This year's Waterloo Festival, originally scheduled to take place in and around St John's Waterloo over three weeks in June, has instead launched online with a two-month multimedia programme of arts, community and heritage.
The theme of the festival, Transforming Communities, was decided long before the public health crisis but has now acquired a new digital dimension.
It will include a premiere performance of a multi-voice composition sourced from public contributions, an exploration of the history of homelessness in Waterloo, a Coin Street and Illuminated Bridges art project and a series of writings and music on the theme of freedom of the press.
"The Waterloo Festival is a celebration of our neighbourhood as a creative place," said artistic director Euchar Gravina.
"It's about co-programming and co-production with the artists, performers, galleries, collectives and communities of Waterloo.
"It's about introducing people to creative possibilities all around them and it's about everyone having an opportunity to join in – including coming together live online."

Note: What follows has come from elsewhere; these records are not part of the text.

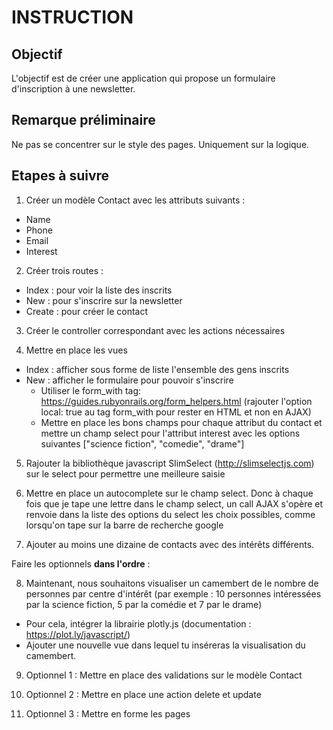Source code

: # INSTRUCTION

## Objectif

L'objectif est de créer une application qui propose un formulaire d'inscription à une newsletter.

## Remarque préliminaire

Ne pas se concentrer sur le style des pages. Uniquement sur la logique.

## Etapes à suivre

1. Créer un modèle Contact avec les attributs suivants :
- Name
- Phone
- Email
- Interest

2. Créer trois routes :
- Index : pour voir la liste des inscrits
- New : pour s'inscrire sur la newsletter
- Create : pour créer le contact

3. Créer le controller correspondant avec les actions nécessaires

4. Mettre en place les vues
- Index : afficher sous forme de liste l'ensemble des gens inscrits
- New : afficher le formulaire pour pouvoir s'inscrire
    - Utiliser le form_with tag: https://guides.rubyonrails.org/form_helpers.html (rajouter l'option local: true au tag form_with pour rester en HTML et non en AJAX)
    - Mettre en place les bons champs pour chaque attribut du contact et mettre un champ select pour l'attribut interest avec les options suivantes ["science fiction", "comedie", "drame"]

5. Rajouter la bibliothèque javascript SlimSelect (http://slimselectjs.com) sur le select pour permettre une meilleure saisie

6. Mettre en place un autocomplete sur le champ select. Donc à chaque fois que je tape une lettre dans le champ select, un call AJAX s'opère et renvoie dans la liste des options du select les choix possibles, comme lorsqu'on tape sur la barre de recherche google

7. Ajouter au moins une dizaine de contacts avec des intérêts différents.

Faire les optionnels **dans l'ordre** :

8. Maintenant, nous souhaitons visualiser un camembert de le nombre de personnes par centre d'intérêt (par exemple : 10 personnes intéressées par la science fiction, 5 par la comédie et 7 par le drame)
- Pour cela, intégrer la librairie plotly.js (documentation : https://plot.ly/javascript/)
- Ajouter une nouvelle vue dans lequel tu inséreras la visualisation du camembert.

9. Optionnel 1 : Mettre en place des validations sur le modèle Contact

10. Optionnel 2 : Mettre en place une action delete et update

11. Optionnel 3 : Mettre en forme les pages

Local collaborators include Morley College, who will be podcasting from the Festival, Art4Minds who will be working with local youth forums, Southbank Sinfonia, and the Ernest Read Symphony Orchestra.
"Back in 1951, our home – St John's Waterloo – was rebuilt as the church of The Festival of Britain," said Canon Giles Goddard, festival chair and vicar of St John's.
"That festival, organised only six years after the end of World War II at a time of rationing, austerity and low spirits, was intended as a 'tonic for the nation'.
"Working together, we believe that the communities of the South Bank and Waterloo can once again make our neighbourhood a focus for renewal."
Louise Ioannou of lead sponsor HB Reavis – developers of the nearby Elizabeth House site – said: "The Waterloo Festival plays a very special role in supporting and celebrating this fantastic part of London.
"That's why, as part of our work to help make Waterloo an even better place to live, work and visit, we are proud to be its champion for the third year.
"The festival now seems more important than ever in giving people reason to be hopeful and to celebrate."